If you decide that you must modify or add a font.properties file, please note that you have choices about where to put the file. If you want your change to be a system wide modification, edit the files in the JRE's lib subdirectory. If the change is for a single user, create a file in the user's home directory. The JRE always prefers font.properties files from the user's home directory if the files exist.

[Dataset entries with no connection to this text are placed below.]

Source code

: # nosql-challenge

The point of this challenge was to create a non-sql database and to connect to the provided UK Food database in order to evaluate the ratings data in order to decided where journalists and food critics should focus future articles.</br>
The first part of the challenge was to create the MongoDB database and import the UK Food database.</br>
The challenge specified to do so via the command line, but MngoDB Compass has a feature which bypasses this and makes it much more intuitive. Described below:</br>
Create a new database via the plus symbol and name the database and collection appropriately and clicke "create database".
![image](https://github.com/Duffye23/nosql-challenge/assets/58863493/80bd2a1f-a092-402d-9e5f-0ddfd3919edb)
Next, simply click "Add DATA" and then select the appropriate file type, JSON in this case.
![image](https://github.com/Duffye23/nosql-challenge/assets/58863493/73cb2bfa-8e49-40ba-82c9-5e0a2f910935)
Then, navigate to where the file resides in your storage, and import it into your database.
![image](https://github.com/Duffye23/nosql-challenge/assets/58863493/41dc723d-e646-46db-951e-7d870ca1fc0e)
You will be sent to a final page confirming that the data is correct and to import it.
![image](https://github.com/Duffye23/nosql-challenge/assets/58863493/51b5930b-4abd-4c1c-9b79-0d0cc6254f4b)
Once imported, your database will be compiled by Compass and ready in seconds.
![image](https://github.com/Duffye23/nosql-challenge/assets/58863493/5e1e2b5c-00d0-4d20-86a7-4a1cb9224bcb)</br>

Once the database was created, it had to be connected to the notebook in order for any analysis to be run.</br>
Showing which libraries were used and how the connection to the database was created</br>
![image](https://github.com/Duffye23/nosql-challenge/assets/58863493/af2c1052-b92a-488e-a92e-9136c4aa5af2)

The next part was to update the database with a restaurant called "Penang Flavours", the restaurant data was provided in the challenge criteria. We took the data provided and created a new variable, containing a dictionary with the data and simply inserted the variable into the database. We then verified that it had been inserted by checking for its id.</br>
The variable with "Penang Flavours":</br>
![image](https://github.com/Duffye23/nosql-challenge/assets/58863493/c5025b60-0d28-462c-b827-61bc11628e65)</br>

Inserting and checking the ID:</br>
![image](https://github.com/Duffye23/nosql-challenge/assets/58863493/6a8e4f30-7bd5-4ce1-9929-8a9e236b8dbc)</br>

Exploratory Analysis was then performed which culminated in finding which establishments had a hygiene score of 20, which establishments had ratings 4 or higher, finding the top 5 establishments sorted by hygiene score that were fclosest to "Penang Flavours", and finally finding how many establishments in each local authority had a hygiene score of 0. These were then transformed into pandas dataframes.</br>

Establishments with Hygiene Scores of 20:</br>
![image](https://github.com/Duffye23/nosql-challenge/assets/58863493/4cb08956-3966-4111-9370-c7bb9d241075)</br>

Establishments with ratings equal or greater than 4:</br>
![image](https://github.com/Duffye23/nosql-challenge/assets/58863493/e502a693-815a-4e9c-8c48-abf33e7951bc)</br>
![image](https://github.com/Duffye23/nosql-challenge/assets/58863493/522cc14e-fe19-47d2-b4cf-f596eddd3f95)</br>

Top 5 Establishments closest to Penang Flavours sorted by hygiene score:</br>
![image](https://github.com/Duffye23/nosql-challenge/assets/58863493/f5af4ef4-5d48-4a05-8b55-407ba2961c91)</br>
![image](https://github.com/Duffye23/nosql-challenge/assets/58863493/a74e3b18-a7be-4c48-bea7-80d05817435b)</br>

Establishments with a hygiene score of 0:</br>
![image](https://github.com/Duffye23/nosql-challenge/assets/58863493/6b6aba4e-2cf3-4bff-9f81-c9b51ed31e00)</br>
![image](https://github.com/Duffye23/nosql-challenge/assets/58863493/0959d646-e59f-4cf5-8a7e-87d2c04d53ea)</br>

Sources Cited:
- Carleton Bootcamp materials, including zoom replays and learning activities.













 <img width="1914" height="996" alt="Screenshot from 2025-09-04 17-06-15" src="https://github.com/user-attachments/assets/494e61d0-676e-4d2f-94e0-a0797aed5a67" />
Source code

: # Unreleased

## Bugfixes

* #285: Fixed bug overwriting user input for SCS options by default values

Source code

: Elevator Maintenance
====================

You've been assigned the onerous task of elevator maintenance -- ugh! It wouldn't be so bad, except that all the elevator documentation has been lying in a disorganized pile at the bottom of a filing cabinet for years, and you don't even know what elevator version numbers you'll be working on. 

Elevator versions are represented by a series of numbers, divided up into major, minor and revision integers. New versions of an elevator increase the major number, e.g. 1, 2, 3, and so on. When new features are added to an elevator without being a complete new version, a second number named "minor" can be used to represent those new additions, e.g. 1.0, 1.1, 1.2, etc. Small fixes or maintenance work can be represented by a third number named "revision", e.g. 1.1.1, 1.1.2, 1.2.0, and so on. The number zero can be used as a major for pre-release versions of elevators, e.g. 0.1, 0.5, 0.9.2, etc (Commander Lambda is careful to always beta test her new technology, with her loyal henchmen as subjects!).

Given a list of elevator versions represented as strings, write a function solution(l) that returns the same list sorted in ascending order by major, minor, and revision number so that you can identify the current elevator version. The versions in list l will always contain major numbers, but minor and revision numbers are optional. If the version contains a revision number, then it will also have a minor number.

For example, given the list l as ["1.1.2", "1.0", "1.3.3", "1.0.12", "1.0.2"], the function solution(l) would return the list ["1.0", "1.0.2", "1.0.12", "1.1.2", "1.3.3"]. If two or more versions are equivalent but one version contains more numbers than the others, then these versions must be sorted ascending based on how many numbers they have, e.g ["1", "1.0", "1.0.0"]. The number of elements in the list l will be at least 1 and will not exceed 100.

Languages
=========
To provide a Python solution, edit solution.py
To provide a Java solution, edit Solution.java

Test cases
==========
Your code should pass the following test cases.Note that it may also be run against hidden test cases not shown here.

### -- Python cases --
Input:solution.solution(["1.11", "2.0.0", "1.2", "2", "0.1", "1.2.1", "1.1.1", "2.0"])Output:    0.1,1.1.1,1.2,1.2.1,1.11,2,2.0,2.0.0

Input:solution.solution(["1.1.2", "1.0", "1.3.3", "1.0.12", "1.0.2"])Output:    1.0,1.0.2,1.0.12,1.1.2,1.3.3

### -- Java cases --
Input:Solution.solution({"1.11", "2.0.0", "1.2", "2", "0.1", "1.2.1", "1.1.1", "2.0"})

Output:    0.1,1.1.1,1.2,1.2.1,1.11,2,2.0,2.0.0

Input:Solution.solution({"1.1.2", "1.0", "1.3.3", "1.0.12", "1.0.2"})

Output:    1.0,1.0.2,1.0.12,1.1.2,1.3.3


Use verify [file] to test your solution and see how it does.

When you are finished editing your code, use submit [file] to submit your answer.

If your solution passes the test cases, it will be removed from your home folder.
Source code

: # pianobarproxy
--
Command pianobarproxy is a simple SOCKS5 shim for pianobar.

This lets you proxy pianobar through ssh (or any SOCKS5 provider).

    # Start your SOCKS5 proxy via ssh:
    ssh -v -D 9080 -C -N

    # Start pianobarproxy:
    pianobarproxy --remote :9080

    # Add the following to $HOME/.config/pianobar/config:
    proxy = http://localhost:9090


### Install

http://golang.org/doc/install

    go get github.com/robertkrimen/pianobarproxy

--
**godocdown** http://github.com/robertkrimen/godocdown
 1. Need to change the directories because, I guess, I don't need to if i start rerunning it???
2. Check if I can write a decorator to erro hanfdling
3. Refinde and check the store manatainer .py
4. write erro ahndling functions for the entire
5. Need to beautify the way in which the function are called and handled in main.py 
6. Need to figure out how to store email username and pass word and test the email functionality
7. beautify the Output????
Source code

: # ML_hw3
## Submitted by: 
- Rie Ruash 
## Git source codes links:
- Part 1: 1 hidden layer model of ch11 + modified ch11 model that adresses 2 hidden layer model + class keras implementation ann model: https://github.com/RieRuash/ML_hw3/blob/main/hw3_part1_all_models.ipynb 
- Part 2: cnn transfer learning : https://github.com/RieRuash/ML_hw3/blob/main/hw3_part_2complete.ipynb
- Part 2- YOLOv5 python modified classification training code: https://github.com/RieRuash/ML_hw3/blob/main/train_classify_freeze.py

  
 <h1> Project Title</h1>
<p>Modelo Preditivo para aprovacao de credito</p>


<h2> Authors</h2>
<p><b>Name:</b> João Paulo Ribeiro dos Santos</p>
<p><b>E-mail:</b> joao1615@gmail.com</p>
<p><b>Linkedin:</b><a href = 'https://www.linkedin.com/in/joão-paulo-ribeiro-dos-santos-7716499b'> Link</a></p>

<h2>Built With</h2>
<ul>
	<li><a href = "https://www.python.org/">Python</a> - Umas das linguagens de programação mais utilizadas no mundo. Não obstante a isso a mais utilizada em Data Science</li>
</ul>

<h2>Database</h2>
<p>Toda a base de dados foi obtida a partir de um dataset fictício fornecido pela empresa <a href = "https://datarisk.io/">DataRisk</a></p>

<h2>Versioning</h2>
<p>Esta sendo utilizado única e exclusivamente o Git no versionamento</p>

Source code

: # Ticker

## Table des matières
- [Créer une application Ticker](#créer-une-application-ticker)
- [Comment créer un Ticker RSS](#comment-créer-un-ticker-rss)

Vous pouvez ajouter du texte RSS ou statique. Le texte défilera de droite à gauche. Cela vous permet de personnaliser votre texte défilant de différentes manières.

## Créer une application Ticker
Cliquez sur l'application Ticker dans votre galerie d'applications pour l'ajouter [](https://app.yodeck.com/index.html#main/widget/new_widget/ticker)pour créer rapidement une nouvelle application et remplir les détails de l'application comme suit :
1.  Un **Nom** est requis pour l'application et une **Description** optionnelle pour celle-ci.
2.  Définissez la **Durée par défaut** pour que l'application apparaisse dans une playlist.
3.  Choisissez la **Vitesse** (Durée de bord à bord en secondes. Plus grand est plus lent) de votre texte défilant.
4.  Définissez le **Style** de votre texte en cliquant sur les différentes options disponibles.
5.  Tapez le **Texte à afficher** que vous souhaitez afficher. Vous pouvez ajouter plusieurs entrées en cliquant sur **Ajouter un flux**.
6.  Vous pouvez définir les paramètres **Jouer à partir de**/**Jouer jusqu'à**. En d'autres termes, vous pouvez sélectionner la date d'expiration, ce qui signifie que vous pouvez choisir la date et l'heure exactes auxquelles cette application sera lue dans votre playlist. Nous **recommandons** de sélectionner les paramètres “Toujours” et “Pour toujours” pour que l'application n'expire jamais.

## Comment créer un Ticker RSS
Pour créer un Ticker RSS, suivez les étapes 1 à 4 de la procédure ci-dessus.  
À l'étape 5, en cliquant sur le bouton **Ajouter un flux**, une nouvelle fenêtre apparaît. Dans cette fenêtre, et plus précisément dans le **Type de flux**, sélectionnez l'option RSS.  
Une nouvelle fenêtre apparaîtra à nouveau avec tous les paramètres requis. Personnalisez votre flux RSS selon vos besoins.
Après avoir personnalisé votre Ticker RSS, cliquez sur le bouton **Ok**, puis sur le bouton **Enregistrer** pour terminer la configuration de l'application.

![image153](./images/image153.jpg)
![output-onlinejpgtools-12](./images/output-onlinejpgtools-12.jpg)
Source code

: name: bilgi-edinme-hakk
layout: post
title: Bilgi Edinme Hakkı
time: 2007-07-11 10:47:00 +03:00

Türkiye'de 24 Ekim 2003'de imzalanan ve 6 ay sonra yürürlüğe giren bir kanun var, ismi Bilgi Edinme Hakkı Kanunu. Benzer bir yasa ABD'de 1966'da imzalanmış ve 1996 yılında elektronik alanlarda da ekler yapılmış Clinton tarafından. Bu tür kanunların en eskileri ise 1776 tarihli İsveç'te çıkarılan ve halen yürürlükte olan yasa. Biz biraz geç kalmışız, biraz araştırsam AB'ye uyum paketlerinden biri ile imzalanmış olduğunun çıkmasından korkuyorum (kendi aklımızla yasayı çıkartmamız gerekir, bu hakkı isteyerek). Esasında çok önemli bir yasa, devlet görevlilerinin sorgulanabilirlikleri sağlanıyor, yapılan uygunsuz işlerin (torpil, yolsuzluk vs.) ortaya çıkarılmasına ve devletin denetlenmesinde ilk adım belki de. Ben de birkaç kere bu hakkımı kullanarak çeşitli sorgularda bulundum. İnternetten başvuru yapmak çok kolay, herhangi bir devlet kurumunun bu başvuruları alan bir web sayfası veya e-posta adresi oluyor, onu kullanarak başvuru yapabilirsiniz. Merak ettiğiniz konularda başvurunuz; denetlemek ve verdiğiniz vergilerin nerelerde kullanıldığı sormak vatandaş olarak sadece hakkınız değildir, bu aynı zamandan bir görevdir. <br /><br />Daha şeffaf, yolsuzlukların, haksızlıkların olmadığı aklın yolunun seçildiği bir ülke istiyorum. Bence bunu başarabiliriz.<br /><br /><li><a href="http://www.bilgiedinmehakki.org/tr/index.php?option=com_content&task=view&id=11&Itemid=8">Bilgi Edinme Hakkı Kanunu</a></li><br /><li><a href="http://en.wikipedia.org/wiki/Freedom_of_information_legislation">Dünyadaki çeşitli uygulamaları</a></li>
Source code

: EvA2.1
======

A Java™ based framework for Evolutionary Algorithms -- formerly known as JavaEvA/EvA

The font file has several sections, each serving different but related purposes, each contributing to the correct display of characters in your application. This file changes over time as the platform becomes generally less dependent on it on all host systems. Since it changes rapidly from one version of the JRE to the next, any discussion of it will probably become outdated rather quickly. For this reason, this discussion will limit its description to this file as it exists for versions 1.3.x and 1.4 of the Java platform. The file has the following sections:

Font Map

The first part of the font.properties file is the font map section. This section maps the five logical font names to physical fonts on your system. Part of a font map for JRE 1.3.x is shown below from a typical Windows implementation:

dialog.0=Arial,ANSI_CHARSET

dialog.1=WingDings,SYMBOL_CHARSET,NEED_CONVERTED6

dialog.2=Symbol,SYMBOL_CHARSET,NEED_CONVERTED

 

serif.0=Times New Roman,ANSI_CHARSET

serif.1=WingDings,SYMBOL_CHARSET,NEED_CONVERTED

serif.2=Symbol,SYMBOL_CHARSET,NEED_CONVERTED

 

serif.italic.0=Times New Roman Italic,ANSI_CHARSET

serif.italic.1=WingDings,SYMBOL_CHARSET,NEED_CONVERTED

serif.italic.2=Symbol,SYMBOL_CHARSET,NEED_CONVERTED

 

The mapping for a Solaris implementation follows:

dialog.0=-monotype-arial-regular-r-normal--*-%d-*-*-p-*-iso8859-1

dialog.1=-urw-itc zapfdingbats-medium-r-normal--*-%d-*-*-p-*-sun-fontspecific

dialog.2=-*-symbol-medium-r-normal--*-%d-*-*-p-*-sun-fontspecific

serif.0=-monotype-times new roman-regular-r---*-%d-*-*-p-*-iso8859-1

serif.1=-urw-itc zapfdingbats-medium-r-normal--*-%d-*-*-p-*-sun-fontspecific

serif.2=-*-symbol-medium-r-normal--*-%d-*-*-p-*-sun-fontspecific

serif.italic.0=-monotype-times new roman-regular-i---*-%d-*-*-p-*-iso8859-1

serif.italic.1=-urw-itc zapfdingbats-medium-r-normal--*-%d-*-*-p-*-sun-fontspecific

serif.italic.2=-*-symbol-medium-r-normal--*-%d-*-*-p-*-sun-fontspecific

This file snippet maps the dialog and serif logical font names to physical fonts on the host system. Each line of the Windows implemention in this section has the following syntax:

<logical font>.<style>.<order>=<physical font name>,<charset>,<conversion info>

The Solaris implemention is similar, but the physical font names follow the X11 font naming standard. On a Solaris system, the font map lines will have the form

<logical font>.<style>.<order>=<X11 font name>

In the Solaris font naming system, the font name itself contains information about the font's size, character set, and stylistic attributes.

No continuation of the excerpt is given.